INSTRUCTIONS FOR THE TASK
Please copy every line below that contains the string "view".

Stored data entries
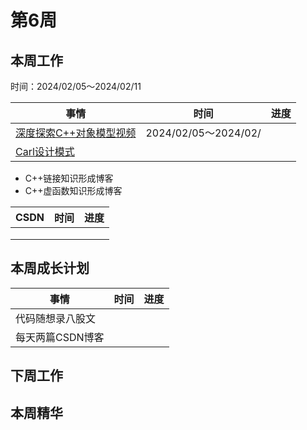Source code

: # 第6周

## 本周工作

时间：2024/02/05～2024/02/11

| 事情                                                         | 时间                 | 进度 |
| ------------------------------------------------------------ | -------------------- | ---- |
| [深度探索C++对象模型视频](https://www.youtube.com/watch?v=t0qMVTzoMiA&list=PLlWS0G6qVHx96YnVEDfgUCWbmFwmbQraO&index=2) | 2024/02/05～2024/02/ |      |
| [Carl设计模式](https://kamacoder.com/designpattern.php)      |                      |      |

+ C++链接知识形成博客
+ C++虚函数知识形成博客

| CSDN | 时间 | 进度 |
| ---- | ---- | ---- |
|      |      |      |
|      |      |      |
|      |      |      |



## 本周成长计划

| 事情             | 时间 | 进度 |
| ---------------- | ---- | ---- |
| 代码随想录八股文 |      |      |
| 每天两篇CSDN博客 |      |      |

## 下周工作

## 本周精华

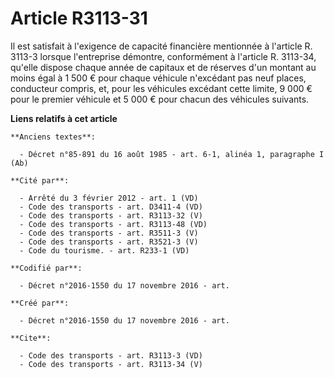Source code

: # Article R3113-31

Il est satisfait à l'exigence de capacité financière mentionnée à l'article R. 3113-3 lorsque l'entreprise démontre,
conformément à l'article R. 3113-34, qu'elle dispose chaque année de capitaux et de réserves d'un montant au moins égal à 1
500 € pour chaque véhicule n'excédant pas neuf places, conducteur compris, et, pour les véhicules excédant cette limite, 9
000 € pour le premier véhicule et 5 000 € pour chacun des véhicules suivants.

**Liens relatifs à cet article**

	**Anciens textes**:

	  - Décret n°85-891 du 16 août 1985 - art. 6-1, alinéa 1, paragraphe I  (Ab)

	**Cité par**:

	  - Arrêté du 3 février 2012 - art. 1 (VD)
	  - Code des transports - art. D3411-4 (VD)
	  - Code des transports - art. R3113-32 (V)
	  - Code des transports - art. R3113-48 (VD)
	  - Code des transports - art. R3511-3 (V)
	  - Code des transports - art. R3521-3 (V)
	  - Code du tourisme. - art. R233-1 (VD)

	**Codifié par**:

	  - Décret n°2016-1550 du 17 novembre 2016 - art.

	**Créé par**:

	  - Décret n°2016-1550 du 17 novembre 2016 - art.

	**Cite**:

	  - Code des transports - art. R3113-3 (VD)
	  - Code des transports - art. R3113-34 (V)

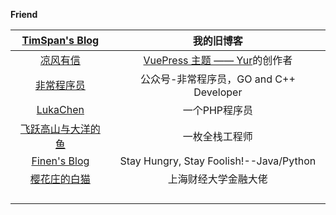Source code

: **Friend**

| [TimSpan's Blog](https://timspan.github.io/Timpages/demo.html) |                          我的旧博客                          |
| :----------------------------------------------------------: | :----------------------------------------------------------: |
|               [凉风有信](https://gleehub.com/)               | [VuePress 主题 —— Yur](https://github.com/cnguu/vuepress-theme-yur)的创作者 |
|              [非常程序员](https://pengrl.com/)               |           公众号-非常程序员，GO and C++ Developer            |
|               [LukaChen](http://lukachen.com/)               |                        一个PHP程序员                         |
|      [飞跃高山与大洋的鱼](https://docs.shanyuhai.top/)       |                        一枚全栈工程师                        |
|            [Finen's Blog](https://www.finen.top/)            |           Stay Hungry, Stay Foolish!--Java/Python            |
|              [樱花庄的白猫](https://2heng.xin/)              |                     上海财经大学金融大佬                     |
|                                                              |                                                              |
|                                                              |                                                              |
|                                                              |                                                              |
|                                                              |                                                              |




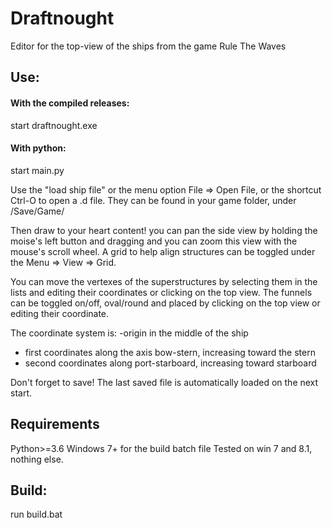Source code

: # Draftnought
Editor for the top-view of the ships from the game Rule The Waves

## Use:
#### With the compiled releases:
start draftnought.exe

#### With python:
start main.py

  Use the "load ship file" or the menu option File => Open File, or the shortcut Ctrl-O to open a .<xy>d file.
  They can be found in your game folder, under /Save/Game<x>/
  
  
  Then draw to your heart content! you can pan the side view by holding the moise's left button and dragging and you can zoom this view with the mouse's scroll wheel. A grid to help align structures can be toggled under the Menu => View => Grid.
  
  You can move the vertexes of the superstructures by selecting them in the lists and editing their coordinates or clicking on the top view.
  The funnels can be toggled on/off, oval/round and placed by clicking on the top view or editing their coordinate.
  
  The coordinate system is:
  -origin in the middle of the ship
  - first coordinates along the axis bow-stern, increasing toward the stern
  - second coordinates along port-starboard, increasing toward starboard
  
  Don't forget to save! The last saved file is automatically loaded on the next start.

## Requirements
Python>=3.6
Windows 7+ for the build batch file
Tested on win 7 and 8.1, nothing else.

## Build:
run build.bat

TASK RESPONSE
Editor for the top-view of the ships from the game Rule The Waves
  Then draw to your heart content! you can pan the side view by holding the moise's left button and dragging and you can zoom this view with the mouse's scroll wheel. A grid to help align structures can be toggled under the Menu => View => Grid.
  You can move the vertexes of the superstructures by selecting them in the lists and editing their coordinates or clicking on the top view.
  The funnels can be toggled on/off, oval/round and placed by clicking on the top view or editing their coordinate.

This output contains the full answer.